Each line in the data holding "taking" should be listed.

» Exercise input:
○ ○ ○ ○ ○ ○ ○
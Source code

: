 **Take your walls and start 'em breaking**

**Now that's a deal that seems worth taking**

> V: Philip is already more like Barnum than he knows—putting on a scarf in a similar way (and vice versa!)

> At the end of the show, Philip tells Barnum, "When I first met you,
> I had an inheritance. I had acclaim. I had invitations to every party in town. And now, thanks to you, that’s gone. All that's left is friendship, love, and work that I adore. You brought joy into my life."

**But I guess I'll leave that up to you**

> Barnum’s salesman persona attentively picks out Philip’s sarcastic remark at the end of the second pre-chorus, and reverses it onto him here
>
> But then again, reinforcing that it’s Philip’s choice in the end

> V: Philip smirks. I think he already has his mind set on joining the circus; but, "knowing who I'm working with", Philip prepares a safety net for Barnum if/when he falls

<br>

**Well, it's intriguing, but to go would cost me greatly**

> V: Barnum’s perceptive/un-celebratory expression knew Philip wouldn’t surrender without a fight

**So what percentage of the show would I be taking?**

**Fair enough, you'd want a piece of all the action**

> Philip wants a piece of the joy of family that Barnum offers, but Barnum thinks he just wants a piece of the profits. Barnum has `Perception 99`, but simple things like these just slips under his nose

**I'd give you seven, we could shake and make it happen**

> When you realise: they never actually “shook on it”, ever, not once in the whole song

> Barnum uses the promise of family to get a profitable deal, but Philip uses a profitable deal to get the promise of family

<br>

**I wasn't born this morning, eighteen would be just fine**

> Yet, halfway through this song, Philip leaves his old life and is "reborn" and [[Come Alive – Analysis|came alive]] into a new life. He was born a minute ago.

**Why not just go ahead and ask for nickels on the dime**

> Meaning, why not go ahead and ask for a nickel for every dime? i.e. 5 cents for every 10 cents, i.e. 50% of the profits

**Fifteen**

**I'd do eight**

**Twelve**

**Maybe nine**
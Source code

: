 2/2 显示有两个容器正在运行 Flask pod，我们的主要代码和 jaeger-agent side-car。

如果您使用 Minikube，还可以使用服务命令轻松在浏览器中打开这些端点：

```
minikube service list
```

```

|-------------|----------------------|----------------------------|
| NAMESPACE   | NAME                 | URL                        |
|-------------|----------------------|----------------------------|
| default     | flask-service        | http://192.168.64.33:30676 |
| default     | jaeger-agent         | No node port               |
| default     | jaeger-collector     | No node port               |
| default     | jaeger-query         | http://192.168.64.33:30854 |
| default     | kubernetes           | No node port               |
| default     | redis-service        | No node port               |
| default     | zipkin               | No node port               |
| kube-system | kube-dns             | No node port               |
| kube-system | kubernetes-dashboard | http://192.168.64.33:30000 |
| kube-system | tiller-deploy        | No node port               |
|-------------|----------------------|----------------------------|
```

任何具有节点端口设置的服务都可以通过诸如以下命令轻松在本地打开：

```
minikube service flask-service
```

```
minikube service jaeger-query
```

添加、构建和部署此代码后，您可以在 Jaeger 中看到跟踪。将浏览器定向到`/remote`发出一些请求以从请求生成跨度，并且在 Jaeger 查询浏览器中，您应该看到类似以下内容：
○ ○ ○ ○ ○ ○ ○
» Answer section:
**Now that's a deal that seems worth taking**
**So what percentage of the show would I be taking?**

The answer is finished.